The dollar-yen posted an average decline of 3.2 percent in the January-March period in the last four years, making it the worst quarter for the currency pair. Repatriation flows include export payments, coupons or interests from foreign investments, as well as dividends from exporters’ overseas units, according to Bank of Tokyo-Mitsubishi UFJ.
“The first quarter, especially from February to around mid-March, is a period that typically sparks yen buying,” said Minori Uchida, head of global market research at the lender. “With interest-rate differentials — which have been a key driver for currency direction — failing to affect spot levels, investors are turning to flows.”
The yen has climbed 5.5 percent this year and reached a 15-month high of 105.55 per dollar on Feb. 16. It was up 0.1% at 106.81 as of 9:59 a.m. in Tokyo.
Market positioning on the currency is mixed.
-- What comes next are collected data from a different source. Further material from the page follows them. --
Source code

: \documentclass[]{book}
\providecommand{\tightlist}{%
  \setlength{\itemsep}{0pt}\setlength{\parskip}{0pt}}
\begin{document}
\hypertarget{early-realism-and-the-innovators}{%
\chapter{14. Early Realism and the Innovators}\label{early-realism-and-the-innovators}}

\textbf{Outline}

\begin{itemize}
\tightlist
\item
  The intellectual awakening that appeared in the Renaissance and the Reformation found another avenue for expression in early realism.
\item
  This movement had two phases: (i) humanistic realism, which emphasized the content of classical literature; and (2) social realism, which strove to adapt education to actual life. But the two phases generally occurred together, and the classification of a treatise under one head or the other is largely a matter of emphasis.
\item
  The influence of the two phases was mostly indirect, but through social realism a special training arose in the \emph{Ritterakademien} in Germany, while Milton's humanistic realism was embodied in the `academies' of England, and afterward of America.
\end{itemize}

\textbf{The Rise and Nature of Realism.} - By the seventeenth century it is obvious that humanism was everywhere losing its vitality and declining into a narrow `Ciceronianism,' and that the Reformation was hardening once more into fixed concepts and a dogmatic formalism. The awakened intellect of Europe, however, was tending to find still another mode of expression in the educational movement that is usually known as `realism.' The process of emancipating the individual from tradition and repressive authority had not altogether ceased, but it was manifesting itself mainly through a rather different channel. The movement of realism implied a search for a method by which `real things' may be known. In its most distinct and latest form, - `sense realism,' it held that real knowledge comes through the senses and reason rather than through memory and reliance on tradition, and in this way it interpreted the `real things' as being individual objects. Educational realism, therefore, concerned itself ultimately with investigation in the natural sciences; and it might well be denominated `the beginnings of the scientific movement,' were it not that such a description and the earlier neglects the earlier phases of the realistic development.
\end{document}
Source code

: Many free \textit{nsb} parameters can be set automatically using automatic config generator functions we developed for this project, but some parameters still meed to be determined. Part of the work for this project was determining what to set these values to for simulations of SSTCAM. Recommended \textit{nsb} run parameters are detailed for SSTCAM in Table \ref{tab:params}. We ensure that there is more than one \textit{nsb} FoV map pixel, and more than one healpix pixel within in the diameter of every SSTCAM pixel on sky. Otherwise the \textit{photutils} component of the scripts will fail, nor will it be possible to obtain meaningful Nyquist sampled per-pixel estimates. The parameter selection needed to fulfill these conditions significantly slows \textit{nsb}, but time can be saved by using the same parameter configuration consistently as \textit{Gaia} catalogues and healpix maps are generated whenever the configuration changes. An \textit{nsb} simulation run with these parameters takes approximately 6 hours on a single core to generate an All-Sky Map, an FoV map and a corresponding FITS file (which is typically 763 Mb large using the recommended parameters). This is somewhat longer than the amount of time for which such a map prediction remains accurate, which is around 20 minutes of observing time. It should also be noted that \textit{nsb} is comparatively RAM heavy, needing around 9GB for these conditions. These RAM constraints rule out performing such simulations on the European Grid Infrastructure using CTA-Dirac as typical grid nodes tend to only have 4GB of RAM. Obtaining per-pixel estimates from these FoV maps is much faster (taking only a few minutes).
While asset managers are adding to their longs, most large speculators are clinging to their shorts positions. Leveraged funds remain short even after paring back for six straight weeks, according to data from the Commodity Futures Trading Commission.
Although the extent of its appreciation has surprised the market somewhat even in the light of Japan’s current account or trade surpluses, investors have continued to focus on yen-buying factors such as its strength against other currencies, according to Yukio Ishizuki, senior currency strategist at Daiwa Securities in Tokyo.
“The lack of a clear rebound in yen crosses is also weighing on dollar-yen,” he said, citing the Japanese currency’s gains against the Australian dollar and the euro.
Uchida of Bank of Tokyo-Mitsubishi UFJ also pointed to slowing purchases of overseas bonds by local investors, as the U.S. 10-year Treasury yield stays near 3 percent.
The Japanese were net sellers of foreign bonds in each of the three weeks ended Feb. 16, according to data from the Ministry of Finance. Investors are keenly awaiting new Federal Reserve Chairman Jerome Powell’s testimony to the Congress this week to try and gauge the pace of the U.S. policy tightening.
“With investors unsure right now of whether the U.S. 10-year yield would peak around 3 percent or not, outbound flows which usually help absorb repatriations are currently being withheld,” said Uchida.